Task to complete:
Transcribe all of the data exactly, leaving nothing out.

Stored data entries
- - -

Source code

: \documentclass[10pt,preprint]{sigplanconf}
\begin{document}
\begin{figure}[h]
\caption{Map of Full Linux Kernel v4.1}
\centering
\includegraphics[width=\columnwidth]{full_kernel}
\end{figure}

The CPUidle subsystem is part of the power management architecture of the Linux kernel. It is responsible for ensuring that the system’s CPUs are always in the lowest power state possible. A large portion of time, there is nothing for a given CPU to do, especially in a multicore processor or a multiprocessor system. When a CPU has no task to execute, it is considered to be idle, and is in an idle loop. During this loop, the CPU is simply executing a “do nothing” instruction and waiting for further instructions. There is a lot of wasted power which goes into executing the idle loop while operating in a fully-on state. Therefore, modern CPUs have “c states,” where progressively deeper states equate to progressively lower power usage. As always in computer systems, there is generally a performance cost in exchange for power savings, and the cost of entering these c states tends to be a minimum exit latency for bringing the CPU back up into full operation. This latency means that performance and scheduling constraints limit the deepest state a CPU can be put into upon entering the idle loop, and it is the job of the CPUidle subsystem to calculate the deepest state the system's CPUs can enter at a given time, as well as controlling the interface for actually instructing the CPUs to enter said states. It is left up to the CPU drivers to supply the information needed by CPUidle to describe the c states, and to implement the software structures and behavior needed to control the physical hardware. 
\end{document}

- - -

Output for this task:
Source code

: \documentclass[10pt,preprint]{sigplanconf}
\begin{document}
\begin{figure}[h]
\caption{Map of Full Linux Kernel v4.1}
\centering
\includegraphics[width=\columnwidth]{full_kernel}
\end{figure}

The CPUidle subsystem is part of the power management architecture of the Linux kernel. It is responsible for ensuring that the system’s CPUs are always in the lowest power state possible. A large portion of time, there is nothing for a given CPU to do, especially in a multicore processor or a multiprocessor system. When a CPU has no task to execute, it is considered to be idle, and is in an idle loop. During this loop, the CPU is simply executing a “do nothing” instruction and waiting for further instructions. There is a lot of wasted power which goes into executing the idle loop while operating in a fully-on state. Therefore, modern CPUs have “c states,” where progressively deeper states equate to progressively lower power usage. As always in computer systems, there is generally a performance cost in exchange for power savings, and the cost of entering these c states tends to be a minimum exit latency for bringing the CPU back up into full operation. This latency means that performance and scheduling constraints limit the deepest state a CPU can be put into upon entering the idle loop, and it is the job of the CPUidle subsystem to calculate the deepest state the system's CPUs can enter at a given time, as well as controlling the interface for actually instructing the CPUs to enter said states. It is left up to the CPU drivers to supply the information needed by CPUidle to describe the c states, and to implement the software structures and behavior needed to control the physical hardware. 
\end{document}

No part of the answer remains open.